Takeaway if F < 8C/W, EP can span 1-2 nodes with similar cost to TP. If F > 8C/W we can do significant amount of EP, up to E nodes with relatively low cost.
Pipeline Parallelism
PP splits layers across nodes with an extremely low communication cost, since we are just sending the small microbatches of activations (between layers) every couple layers. Historically PP has suffered from pipeline bubbles, but with new zero-bubble pipelining approaches it is typically possible to do without.
The overall communication cost of pipelining is tiny. With N_mb microbatches and N_stages we have
T_pp = 2BD/W_Nmb * (Nmb + N_stages - 2) T_per_layer_comms = 1.5 * 2BD / W N_layers
Since we divide by N_layers the comms cost are a lot smaller than other collectives. So from a communication standpoint pipelineing is basically free. But why don't we just do it then
- Code compelxity. Pipelining does not fit nicely with automatic parallelism frameworks as other approaches. Microbatching changes the structure of the program
- Pipelining makes DP and FSDP hard: This is probably the biggest reason. Zero 3 sharding in particular works badly since it requires us to AllGather the weights on every microbatch which doesnt work when we only have B/N tokens to amortize the AllGather cost.
Quiz 5: LLM rooflines
question 1 This means when performing DP intra node we get a roofline of B/X > 2555 to be compute bound, and for the inter node setting we get B/X > 5750. Making it harder for us to be compute bound in in the multi node regime. For model parallelism within the node we get Y < F/2555 which is basically the same as before.
Question 2 [How to shard LLaMA-3 70B]: Consider LLaMA-3 70B, training in bfloat16 with fp32 optimizer state with Adam.
- Per parameter we need 2 bytes for weights, 8 bytes for optimizer, totalling 700GB. H100s have 80GB of DRAM which means we need at least 9 GPUs at a minimum, which is at least 2x 8xH100 nodes.
- This is a simple calculation. Just the total amount of required FLOPs divided by our FLOPs / second. The number of FLOPs to train a model is 6 * num params * num tokens. The available flops are 4096 * 9.9e14 * 0.45. This would take 959 hours, or 40 days.

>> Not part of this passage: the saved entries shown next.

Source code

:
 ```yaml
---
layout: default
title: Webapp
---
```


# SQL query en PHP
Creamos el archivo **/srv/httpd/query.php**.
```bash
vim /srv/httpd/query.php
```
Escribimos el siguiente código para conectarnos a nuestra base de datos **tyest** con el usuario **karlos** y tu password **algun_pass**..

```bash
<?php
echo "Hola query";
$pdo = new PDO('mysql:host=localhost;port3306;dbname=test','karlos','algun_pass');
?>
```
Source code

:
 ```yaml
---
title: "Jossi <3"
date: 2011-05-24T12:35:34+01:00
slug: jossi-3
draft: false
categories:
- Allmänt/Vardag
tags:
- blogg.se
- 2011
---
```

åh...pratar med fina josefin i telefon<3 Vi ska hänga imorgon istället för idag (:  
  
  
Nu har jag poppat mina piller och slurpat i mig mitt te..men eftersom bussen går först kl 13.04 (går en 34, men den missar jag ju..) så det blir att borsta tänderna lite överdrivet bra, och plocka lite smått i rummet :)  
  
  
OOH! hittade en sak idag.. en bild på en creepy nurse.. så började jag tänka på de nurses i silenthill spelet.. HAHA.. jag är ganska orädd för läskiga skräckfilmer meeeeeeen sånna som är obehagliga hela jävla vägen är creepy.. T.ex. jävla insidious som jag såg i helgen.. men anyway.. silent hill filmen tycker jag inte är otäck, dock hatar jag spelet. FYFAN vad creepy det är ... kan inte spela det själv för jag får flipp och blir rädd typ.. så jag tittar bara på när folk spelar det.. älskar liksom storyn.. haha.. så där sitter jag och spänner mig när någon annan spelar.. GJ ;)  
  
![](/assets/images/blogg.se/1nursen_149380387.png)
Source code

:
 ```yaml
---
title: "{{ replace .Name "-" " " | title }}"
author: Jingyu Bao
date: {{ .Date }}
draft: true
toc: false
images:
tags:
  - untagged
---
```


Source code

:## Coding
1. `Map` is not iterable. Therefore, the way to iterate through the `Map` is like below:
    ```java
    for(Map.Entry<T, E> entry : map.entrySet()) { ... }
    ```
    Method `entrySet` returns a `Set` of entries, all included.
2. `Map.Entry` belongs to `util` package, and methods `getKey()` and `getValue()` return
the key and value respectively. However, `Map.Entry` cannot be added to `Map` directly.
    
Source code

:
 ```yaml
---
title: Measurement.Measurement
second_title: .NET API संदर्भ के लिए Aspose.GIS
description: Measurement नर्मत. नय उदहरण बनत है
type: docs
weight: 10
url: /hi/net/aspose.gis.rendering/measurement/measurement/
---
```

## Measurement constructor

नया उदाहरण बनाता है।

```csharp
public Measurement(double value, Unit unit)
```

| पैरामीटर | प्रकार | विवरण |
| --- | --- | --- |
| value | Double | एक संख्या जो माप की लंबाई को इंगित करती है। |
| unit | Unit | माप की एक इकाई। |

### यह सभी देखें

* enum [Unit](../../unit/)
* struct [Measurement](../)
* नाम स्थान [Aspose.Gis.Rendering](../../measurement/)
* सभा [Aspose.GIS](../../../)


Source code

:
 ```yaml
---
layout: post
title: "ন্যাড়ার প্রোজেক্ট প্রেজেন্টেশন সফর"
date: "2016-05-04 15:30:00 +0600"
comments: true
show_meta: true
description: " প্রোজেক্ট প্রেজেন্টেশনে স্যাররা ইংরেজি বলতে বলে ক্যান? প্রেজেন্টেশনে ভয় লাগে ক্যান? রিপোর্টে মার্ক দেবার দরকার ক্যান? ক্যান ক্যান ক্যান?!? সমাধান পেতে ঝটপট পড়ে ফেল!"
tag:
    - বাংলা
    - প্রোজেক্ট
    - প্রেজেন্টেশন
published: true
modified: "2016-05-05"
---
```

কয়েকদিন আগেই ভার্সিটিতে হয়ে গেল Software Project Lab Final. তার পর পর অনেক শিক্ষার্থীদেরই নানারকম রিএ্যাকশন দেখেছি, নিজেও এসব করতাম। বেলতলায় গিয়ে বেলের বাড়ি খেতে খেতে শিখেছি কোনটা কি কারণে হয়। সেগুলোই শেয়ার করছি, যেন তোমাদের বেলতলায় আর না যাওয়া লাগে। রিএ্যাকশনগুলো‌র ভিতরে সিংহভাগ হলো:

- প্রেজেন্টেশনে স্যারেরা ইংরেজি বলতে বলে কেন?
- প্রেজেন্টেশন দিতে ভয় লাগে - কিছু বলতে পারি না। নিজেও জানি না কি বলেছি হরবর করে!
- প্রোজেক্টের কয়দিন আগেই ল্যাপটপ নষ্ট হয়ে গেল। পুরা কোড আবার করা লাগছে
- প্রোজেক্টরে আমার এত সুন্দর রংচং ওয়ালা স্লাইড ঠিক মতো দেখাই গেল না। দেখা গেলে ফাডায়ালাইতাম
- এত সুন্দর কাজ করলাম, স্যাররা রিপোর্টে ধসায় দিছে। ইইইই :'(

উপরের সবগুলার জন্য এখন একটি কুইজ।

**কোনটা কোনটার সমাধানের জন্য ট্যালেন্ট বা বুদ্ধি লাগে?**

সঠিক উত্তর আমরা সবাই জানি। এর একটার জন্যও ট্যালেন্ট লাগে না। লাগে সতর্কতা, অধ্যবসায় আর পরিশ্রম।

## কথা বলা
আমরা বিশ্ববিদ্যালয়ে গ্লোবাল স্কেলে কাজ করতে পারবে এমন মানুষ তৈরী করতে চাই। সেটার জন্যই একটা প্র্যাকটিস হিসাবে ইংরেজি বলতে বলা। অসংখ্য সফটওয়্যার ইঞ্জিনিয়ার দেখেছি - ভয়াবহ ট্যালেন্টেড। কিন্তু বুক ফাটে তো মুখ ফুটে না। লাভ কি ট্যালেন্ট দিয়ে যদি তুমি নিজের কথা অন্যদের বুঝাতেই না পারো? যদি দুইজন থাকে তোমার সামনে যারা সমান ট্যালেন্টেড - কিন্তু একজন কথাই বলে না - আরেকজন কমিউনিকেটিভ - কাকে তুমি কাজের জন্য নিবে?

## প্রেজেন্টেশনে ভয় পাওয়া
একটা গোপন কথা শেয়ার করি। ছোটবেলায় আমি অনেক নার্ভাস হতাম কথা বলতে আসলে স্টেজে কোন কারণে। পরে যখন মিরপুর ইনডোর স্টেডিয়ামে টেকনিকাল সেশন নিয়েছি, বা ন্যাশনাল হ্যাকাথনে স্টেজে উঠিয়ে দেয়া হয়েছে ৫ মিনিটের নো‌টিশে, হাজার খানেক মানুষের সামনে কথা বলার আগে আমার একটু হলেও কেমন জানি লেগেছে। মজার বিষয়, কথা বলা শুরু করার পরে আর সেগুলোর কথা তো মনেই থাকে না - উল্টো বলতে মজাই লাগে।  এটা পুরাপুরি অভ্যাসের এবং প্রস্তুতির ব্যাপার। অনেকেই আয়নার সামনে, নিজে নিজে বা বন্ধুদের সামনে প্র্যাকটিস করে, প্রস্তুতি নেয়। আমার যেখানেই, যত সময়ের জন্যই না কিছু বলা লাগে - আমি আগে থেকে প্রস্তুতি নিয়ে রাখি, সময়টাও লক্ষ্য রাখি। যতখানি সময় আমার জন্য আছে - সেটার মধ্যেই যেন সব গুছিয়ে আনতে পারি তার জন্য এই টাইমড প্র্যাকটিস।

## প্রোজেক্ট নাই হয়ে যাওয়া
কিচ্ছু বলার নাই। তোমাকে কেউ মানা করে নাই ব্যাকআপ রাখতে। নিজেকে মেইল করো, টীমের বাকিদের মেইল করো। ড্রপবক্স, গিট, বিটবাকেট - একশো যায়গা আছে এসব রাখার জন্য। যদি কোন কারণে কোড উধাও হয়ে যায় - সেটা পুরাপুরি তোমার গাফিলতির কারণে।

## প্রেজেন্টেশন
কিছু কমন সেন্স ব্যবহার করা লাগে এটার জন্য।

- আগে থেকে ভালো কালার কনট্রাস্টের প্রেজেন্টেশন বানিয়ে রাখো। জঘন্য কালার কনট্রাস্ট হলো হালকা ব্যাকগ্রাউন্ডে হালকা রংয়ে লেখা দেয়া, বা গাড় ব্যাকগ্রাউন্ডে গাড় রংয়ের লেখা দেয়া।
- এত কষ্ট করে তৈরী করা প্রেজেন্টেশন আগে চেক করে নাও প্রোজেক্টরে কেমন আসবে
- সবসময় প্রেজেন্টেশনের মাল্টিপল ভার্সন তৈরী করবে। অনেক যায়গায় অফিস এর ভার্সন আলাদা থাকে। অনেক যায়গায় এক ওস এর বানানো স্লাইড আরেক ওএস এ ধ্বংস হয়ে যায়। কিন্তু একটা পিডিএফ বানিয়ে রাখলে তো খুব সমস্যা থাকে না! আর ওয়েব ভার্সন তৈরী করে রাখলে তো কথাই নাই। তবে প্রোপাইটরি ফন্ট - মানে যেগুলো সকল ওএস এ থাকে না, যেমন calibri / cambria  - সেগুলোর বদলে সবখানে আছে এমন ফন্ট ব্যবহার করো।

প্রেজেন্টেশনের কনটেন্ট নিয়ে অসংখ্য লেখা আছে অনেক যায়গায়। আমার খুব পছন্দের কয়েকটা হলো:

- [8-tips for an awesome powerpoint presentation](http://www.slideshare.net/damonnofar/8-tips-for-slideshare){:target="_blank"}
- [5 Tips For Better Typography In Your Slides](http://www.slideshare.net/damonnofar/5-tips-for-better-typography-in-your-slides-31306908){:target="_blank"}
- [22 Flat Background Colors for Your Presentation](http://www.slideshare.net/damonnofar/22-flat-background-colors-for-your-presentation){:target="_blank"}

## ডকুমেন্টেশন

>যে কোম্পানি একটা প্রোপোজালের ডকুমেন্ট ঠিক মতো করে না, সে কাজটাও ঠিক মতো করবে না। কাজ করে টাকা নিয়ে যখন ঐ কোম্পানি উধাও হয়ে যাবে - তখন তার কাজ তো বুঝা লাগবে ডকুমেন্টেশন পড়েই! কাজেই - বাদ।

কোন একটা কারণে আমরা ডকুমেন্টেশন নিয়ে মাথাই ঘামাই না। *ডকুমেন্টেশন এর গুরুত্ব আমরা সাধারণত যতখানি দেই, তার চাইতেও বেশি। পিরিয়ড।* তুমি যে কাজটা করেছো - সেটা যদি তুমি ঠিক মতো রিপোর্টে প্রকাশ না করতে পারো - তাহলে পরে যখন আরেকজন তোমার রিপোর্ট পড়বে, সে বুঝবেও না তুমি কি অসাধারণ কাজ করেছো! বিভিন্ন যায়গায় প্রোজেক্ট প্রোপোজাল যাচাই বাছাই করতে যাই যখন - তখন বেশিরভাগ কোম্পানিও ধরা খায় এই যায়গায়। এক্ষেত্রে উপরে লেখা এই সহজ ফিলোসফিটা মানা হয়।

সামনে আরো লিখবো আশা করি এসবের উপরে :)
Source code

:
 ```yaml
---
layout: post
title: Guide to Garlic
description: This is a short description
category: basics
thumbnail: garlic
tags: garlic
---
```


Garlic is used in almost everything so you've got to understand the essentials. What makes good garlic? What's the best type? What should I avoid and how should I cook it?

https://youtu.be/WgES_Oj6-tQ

- The most amount of TP we can do is given by Y < FW/C which at the node level gives Y < 11. So we can not shard across more than 11 GPUs, which essentially means we can only do 8 way model parallelism without being comms bound.
- This essentially means that we will have to do 512 way pure DP. First, let us check if this is even possible because this implies that we need to be able to fit our model on a single node. Since our model, at 700GB, is sharded across 8 GPUs, our per GPU memory is 87.5GB so it wont fit! We already established this in question 1, we need to shard across at least 2 nodes to fit.
- With ZeRO-3 and 8-way TP we'll be doing 512-way ZeRO-3. This won't be an issue with memory because we are sharding everything aggressively across the nodes as oppposed to DP where the model and weights need to fit into each node. Our per-GPU batch size of 4e6 / 4096 = 976. This is quite low, even below our pure DP limit, and this is twice that limit because we have to more our weights. So no this is not possible to remain compute bound
- with PP, each model parallel shard now spans 8 nodes. As we've seen, this reduced the cost of our leaf level allgathers by 8, so the overall AllReduce/AllGather bandwidth goes from 400GB/s to 3200GB/s. The roofline is then 990e12 / 3200e9 / 309 so we should be good!